# What the task asks
Look through the lines below; wherever the word "UseSerialGC" appears, copy that line.

Collected data:
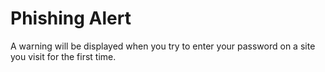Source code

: # Phishing Alert

A warning will be displayed when you try to enter your password on a site you visit for the first time.
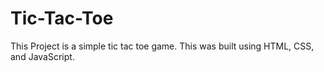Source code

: # Tic-Tac-Toe

This Project is a simple tic tac toe game. This was built using HTML, CSS, and JavaScript.
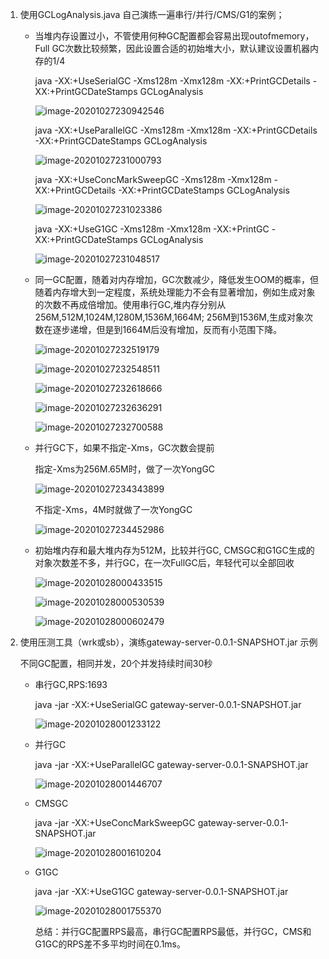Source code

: 1. 使用GCLogAnalysis.java 自己演练一遍串行/并行/CMS/G1的案例；
   
   - 当堆内存设置过小，不管使用何种GC配置都会容易出现outofmemory，Full GC次数比较频繁，因此设置合适的初始堆大小，默认建议设置机器内存的1/4
   
     java -XX:+UseSerialGC -Xms128m -Xmx128m -XX:+PrintGCDetails -XX:+PrintGCDateStamps GCLogAnalysis
   
     ![image-20201027230942546](C:\Users\liang\AppData\Roaming\Typora\typora-user-images\image-20201027230942546.png)
   
     java -XX:+UseParallelGC -Xms128m -Xmx128m -XX:+PrintGCDetails -XX:+PrintGCDateStamps GCLogAnalysis
   
     ![image-20201027231000793](C:\Users\liang\AppData\Roaming\Typora\typora-user-images\image-20201027231000793.png)
   
     java -XX:+UseConcMarkSweepGC -Xms128m -Xmx128m -XX:+PrintGCDetails -XX:+PrintGCDateStamps GCLogAnalysis
   
     ![image-20201027231023386](C:\Users\liang\AppData\Roaming\Typora\typora-user-images\image-20201027231023386.png)
   
     java -XX:+UseG1GC -Xms128m -Xmx128m -XX:+PrintGC -XX:+PrintGCDateStamps GCLogAnalysis
   
     ![image-20201027231048517](C:\Users\liang\AppData\Roaming\Typora\typora-user-images\image-20201027231048517.png)
   
   - 同一GC配置，随着对内存增加，GC次数减少，降低发生OOM的概率，但随着内存增大到一定程度，系统处理能力不会有显著增加，例如生成对象的次数不再成倍增加。使用串行GC,堆内存分别从256M,512M,1024M,1280M,1536M,1664M; 256M到1536M,生成对象次数在逐步递增，但是到1664M后没有增加，反而有小范围下降。
   
     ![image-20201027232519179](C:\Users\liang\AppData\Roaming\Typora\typora-user-images\image-20201027232519179.png)
   
     ![image-20201027232548511](C:\Users\liang\AppData\Roaming\Typora\typora-user-images\image-20201027232548511.png)
   
     ![image-20201027232618666](C:\Users\liang\AppData\Roaming\Typora\typora-user-images\image-20201027232618666.png)
   
     ![image-20201027232636291](C:\Users\liang\AppData\Roaming\Typora\typora-user-images\image-20201027232636291.png)
   
     ![image-20201027232700588](C:\Users\liang\AppData\Roaming\Typora\typora-user-images\image-20201027232700588.png)
   
   - 并行GC下，如果不指定-Xms，GC次数会提前
   
     指定-Xms为256M.65M时，做了一次YongGC
   
     ![image-20201027234343899](C:\Users\liang\AppData\Roaming\Typora\typora-user-images\image-20201027234343899.png)
   
     不指定-Xms，4M时就做了一次YongGC
   
     ![image-20201027234452986](C:\Users\liang\AppData\Roaming\Typora\typora-user-images\image-20201027234452986.png)
   
   - 初始堆内存和最大堆内存为512M，比较并行GC, CMSGC和G1GC生成的对象次数差不多，并行GC，在一次FullGC后，年轻代可以全部回收
   
     ![image-20201028000433515](C:\Users\liang\AppData\Roaming\Typora\typora-user-images\image-20201028000433515.png)
   
     ![image-20201028000530539](C:\Users\liang\AppData\Roaming\Typora\typora-user-images\image-20201028000530539.png)
   
     ![image-20201028000602479](C:\Users\liang\AppData\Roaming\Typora\typora-user-images\image-20201028000602479.png)
   
2. 使用压测工具（wrk或sb），演练gateway-server-0.0.1-SNAPSHOT.jar 示例

   不同GC配置，相同并发，20个并发持续时间30秒

   - 串行GC,RPS:1693

     java -jar -XX:+UseSerialGC gateway-server-0.0.1-SNAPSHOT.jar

     ![image-20201028001233122](C:\Users\liang\AppData\Roaming\Typora\typora-user-images\image-20201028001233122.png)

   - 并行GC

     java -jar -XX:+UseParallelGC gateway-server-0.0.1-SNAPSHOT.jar

     ![image-20201028001446707](C:\Users\liang\AppData\Roaming\Typora\typora-user-images\image-20201028001446707.png)

   - CMSGC

     java -jar -XX:+UseConcMarkSweepGC gateway-server-0.0.1-SNAPSHOT.jar

     ![image-20201028001610204](C:\Users\liang\AppData\Roaming\Typora\typora-user-images\image-20201028001610204.png)

   - G1GC

     java -jar -XX:+UseG1GC gateway-server-0.0.1-SNAPSHOT.jar

     ![image-20201028001755370](C:\Users\liang\AppData\Roaming\Typora\typora-user-images\image-20201028001755370.png)

     总结：并行GC配置RPS最高，串行GC配置RPS最低，并行GC，CMS和G1GC的RPS差不多平均时间在0.1ms。



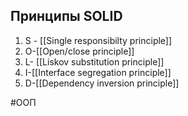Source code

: ## Принципы SOLID
1) S - [[Single responsibilty principle]]
3) O-[[Open/close principle]]
4) L- [[Liskov substitution principle]]
5) I-[[Interface segregation principle]]
6) D-[[Dependency inversion principle]]


#ООП 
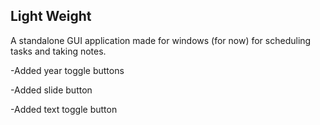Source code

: ## Light Weight  
A standalone GUI application made for windows (for now) for scheduling tasks and taking notes.

-Added year toggle buttons

-Added slide button

-Added text toggle button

# Task solution
     java -XX:+UseSerialGC -Xms128m -Xmx128m -XX:+PrintGCDetails -XX:+PrintGCDateStamps GCLogAnalysis
     java -jar -XX:+UseSerialGC gateway-server-0.0.1-SNAPSHOT.jar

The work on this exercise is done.